↓
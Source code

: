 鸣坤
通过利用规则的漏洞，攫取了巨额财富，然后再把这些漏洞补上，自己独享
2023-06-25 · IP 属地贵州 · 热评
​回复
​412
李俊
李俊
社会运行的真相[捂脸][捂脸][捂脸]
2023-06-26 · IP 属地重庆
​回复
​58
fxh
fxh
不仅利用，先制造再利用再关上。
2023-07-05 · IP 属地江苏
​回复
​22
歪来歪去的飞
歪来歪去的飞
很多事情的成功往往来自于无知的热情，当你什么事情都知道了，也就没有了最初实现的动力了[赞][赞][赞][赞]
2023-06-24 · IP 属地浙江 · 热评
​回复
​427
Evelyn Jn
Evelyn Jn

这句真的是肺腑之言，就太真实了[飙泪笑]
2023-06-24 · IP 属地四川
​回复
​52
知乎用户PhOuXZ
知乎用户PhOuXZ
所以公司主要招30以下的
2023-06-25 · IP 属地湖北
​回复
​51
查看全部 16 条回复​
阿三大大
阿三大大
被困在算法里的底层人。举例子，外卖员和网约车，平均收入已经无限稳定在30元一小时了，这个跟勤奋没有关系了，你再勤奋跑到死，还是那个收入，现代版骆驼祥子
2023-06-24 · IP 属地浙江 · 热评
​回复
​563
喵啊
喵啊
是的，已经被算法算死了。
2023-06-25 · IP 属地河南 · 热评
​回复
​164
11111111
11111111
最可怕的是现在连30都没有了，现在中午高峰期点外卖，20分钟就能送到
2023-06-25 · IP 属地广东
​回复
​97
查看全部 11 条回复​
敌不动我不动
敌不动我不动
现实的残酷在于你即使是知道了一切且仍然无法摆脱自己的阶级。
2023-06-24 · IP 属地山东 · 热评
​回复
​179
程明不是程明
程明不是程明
↑
↓
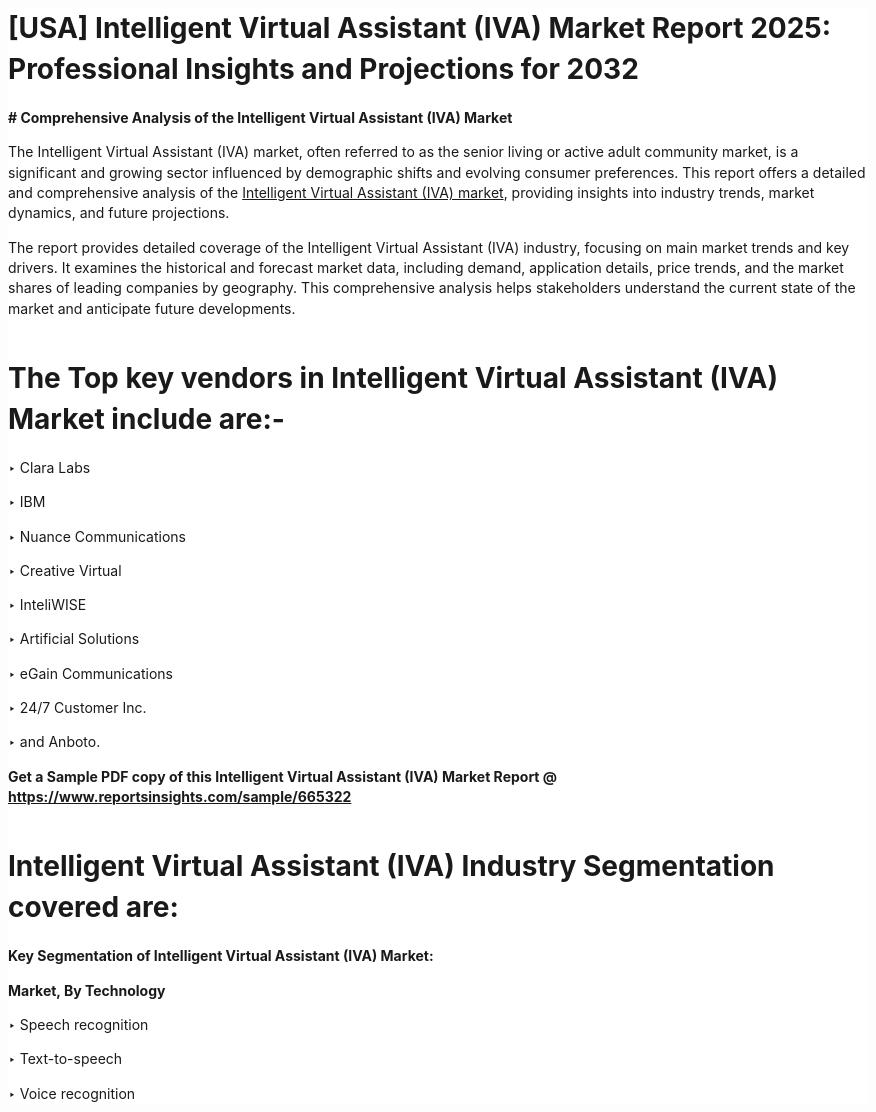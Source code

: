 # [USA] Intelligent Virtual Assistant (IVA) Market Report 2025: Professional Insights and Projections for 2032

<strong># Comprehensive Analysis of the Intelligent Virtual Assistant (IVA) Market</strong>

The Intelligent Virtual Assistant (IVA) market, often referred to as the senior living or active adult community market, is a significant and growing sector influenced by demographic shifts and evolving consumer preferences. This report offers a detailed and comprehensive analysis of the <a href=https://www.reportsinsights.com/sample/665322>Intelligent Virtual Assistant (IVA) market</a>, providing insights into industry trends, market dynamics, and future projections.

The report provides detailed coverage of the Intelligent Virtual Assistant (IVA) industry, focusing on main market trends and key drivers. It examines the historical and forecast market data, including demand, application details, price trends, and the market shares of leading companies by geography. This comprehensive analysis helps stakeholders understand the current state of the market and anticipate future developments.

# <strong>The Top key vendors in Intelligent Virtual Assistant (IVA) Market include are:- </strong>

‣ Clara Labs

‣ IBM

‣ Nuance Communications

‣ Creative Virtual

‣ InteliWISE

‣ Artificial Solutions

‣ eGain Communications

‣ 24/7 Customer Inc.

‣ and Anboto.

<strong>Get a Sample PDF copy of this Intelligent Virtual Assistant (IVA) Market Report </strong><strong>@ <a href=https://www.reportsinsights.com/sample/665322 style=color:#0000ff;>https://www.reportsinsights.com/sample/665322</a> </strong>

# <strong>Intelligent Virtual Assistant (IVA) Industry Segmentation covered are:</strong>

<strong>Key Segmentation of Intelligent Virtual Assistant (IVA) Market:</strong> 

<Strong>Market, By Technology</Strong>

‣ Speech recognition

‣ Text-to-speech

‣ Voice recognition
↑
For the word "recognition", tally the lines of the listing that include it and give the number alone.

Answer section:
2